To those who pass by our church today, it appears to be out of time and place, surrounded by towering office buildings in a part of Washington where property values rank among the highest in the world. But in the 19th century, this neighborhood was filled with tenement buildings, apartment houses, people walking, people hanging their clothes out to dry. Although many people now come a longer distance to be with us, there is a recalcitrance and a stubbornness to us. We will not leave because our mission is not fulfilled in this city. Our God has not left this city. And our witness may well be more necessary than it was when we were founded. Metropolitan AME was founded, in the midst of a culture that assailed and assaulted, as an ark of safety for anyone who believed in human equality, God’s justice, and that we are ultimately one family. And there hasn’t been a time in recent memory when that message is more needed than it is now.
What are we committed to?
People here would surrender all that we are for this space — not because we invest divinity in the brick and mortar, not because the building is an idol to us — but because the idea, the God, and the people who made this possible are worth living and dying for. The people in this church have been generous enough to allow us to stay and do the work that we need to do. If that were not the case, we would be dealing with a different set of questions — as many churches must. But now the question we ask is, “How do we preserve into the future this space and the ministry it is known for?”
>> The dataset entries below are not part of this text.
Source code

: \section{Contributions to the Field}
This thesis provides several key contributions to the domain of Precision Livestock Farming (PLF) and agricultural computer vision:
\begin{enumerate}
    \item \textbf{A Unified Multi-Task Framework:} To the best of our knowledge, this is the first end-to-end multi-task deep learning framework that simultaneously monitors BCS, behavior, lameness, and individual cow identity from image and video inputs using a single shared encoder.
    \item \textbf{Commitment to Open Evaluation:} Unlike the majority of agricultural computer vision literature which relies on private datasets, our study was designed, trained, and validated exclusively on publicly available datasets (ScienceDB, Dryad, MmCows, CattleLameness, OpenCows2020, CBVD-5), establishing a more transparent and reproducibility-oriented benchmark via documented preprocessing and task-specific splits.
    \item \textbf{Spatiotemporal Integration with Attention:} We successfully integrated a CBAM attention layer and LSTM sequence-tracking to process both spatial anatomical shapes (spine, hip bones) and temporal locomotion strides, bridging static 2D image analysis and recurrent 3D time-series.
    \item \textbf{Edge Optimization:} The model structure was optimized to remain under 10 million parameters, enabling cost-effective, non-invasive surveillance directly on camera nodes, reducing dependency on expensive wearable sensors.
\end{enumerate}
As a practical reality, churches in urban spaces must ask, “Who are we and what are we committed to?” Maintaining a building built in the 1880’s is very costly. You can’t be unclear about your purpose in a place where every dollar is very valuable and every amount of time that you have together is very valuable. Based on our history, our prayer, and our engagement with God’s spirit, we have determined that Metropolitan is about worship, liberation, and service. First, we exist to worship and extol the one who made us. And from that space of worship, we are moved to liberation — to want to be free and then free others. And finally, once we have worshiped and been liberated and been liberating to others, then we serve others.
In doing that work, we have been surprised at how resources and people come to us. We don’t have a huge marketing machine. But when we show up for the people that God wants us to be in relationships with, and fight with and for them, people come to us. Churches in urban spaces that feel their strength slipping must ask, “Are we living for ourselves or our community?” Churches who prioritize the needs of the community will reap the support and regard of the community.
Salvation in the city
In the Bible, creation begins in a garden, but it culminates in a city, what John on Patmos calls the New Jerusalem. While God has a fondness for people in all spaces, there is something sacred about the metaphor of the city — where people of all races, backgrounds, creeds, tongues, meet, gather, share food, share ideas, make families. It is a glimpse of the universality of God’s salvation, of God’s love and God’s reach.
When I imagine this church in another 10 or 20 years, I envision it overflowing with people and energy, because for almost two centuries, we will have proven a commitment to this city and to the God of the universe. I imagine it lifting up Jesus by caring for those Jesus cares for; risking life, reputation, prestige, as Jesus did; telling uncomfortable truths in religious spaces and in political spaces, as he did. This vision springs not from Pollyanna-ish optimism, but from a serious commitment to Christian hope — what it means for the reign of God to be breaking into this time and space. I can literally see God dancing in this place and dancing in this city, calling us to dance with God and do the work of building beloved community.